Your instructions
Report each line of the entries below that has the word "理解レベル" in it.

Given records
BEGIN

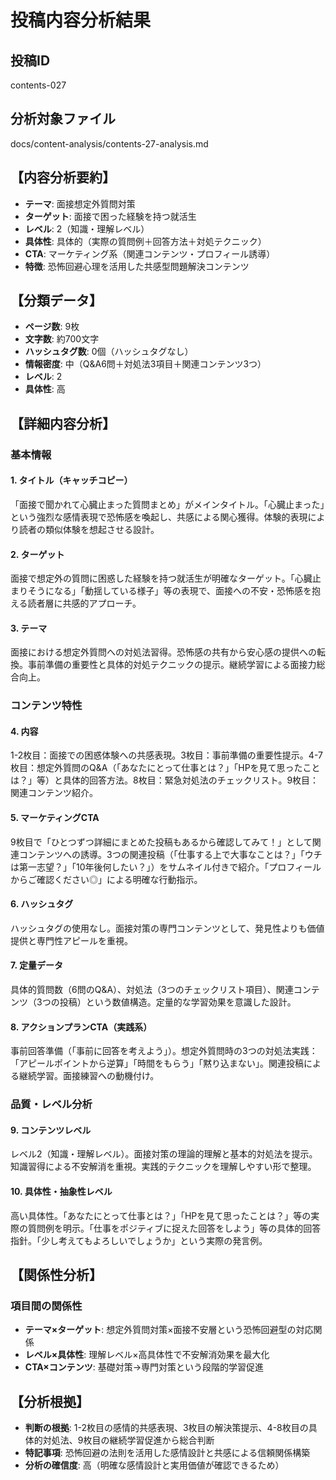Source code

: # 投稿内容分析結果

## 投稿ID
contents-027

## 分析対象ファイル
docs/content-analysis/contents-27-analysis.md

## 【内容分析要約】
- **テーマ**: 面接想定外質問対策
- **ターゲット**: 面接で困った経験を持つ就活生
- **レベル**: 2（知識・理解レベル）
- **具体性**: 具体的（実際の質問例＋回答方法＋対処テクニック）
- **CTA**: マーケティング系（関連コンテンツ・プロフィール誘導）
- **特徴**: 恐怖回避心理を活用した共感型問題解決コンテンツ

## 【分類データ】
- **ページ数**: 9枚
- **文字数**: 約700文字
- **ハッシュタグ数**: 0個（ハッシュタグなし）
- **情報密度**: 中（Q&A6問＋対処法3項目＋関連コンテンツ3つ）
- **レベル**: 2
- **具体性**: 高

## 【詳細内容分析】

### 基本情報
#### 1. タイトル（キャッチコピー）
「面接で聞かれて心臓止まった質問まとめ」がメインタイトル。「心臓止まった」という強烈な感情表現で恐怖感を喚起し、共感による関心獲得。体験的表現により読者の類似体験を想起させる設計。

#### 2. ターゲット
面接で想定外の質問に困惑した経験を持つ就活生が明確なターゲット。「心臓止まりそうになる」「動揺している様子」等の表現で、面接への不安・恐怖感を抱える読者層に共感的アプローチ。

#### 3. テーマ
面接における想定外質問への対処法習得。恐怖感の共有から安心感の提供への転換。事前準備の重要性と具体的対処テクニックの提示。継続学習による面接力総合向上。

### コンテンツ特性
#### 4. 内容
1-2枚目：面接での困惑体験への共感表現。3枚目：事前準備の重要性提示。4-7枚目：想定外質問のQ&A（「あなたにとって仕事とは？」「HPを見て思ったことは？」等）と具体的回答方法。8枚目：緊急対処法のチェックリスト。9枚目：関連コンテンツ紹介。

#### 5. マーケティングCTA
9枚目で「ひとつずつ詳細にまとめた投稿もあるから確認してみて！」として関連コンテンツへの誘導。3つの関連投稿（「仕事する上で大事なことは？」「ウチは第一志望？」「10年後何したい？」）をサムネイル付きで紹介。「プロフィールからご確認ください◎」による明確な行動指示。

#### 6. ハッシュタグ
ハッシュタグの使用なし。面接対策の専門コンテンツとして、発見性よりも価値提供と専門性アピールを重視。

#### 7. 定量データ
具体的質問数（6問のQ&A）、対処法（3つのチェックリスト項目）、関連コンテンツ（3つの投稿）という数値構造。定量的な学習効果を意識した設計。

#### 8. アクションプランCTA（実践系）
事前回答準備（「事前に回答を考えよう」）。想定外質問時の3つの対処法実践：「アピールポイントから逆算」「時間をもらう」「黙り込まない」。関連投稿による継続学習。面接練習への動機付け。

### 品質・レベル分析
#### 9. コンテンツレベル
レベル2（知識・理解レベル）。面接対策の理論的理解と基本的対処法を提示。知識習得による不安解消を重視。実践的テクニックを理解しやすい形で整理。

#### 10. 具体性・抽象性レベル
高い具体性。「あなたにとって仕事とは？」「HPを見て思ったことは？」等の実際の質問例を明示。「仕事をポジティブに捉えた回答をしよう」等の具体的回答指針。「少し考えてもよろしいでしょうか」という実際の発言例。

## 【関係性分析】
### 項目間の関係性
- **テーマ×ターゲット**: 想定外質問対策×面接不安層という恐怖回避型の対応関係
- **レベル×具体性**: 理解レベル×高具体性で不安解消効果を最大化
- **CTA×コンテンツ**: 基礎対策→専門対策という段階的学習促進

## 【分析根拠】
- **判断の根拠**: 1-2枚目の感情的共感表現、3枚目の解決策提示、4-8枚目の具体的対処法、9枚目の継続学習促進から総合判断
- **特記事項**: 恐怖回避の法則を活用した感情設計と共感による信頼関係構築
- **分析の確信度**: 高（明確な感情設計と実用価値が確認できるため）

END

Written solution
- **レベル**: 2（知識・理解レベル）
レベル2（知識・理解レベル）。面接対策の理論的理解と基本的対処法を提示。知識習得による不安解消を重視。実践的テクニックを理解しやすい形で整理。
- **レベル×具体性**: 理解レベル×高具体性で不安解消効果を最大化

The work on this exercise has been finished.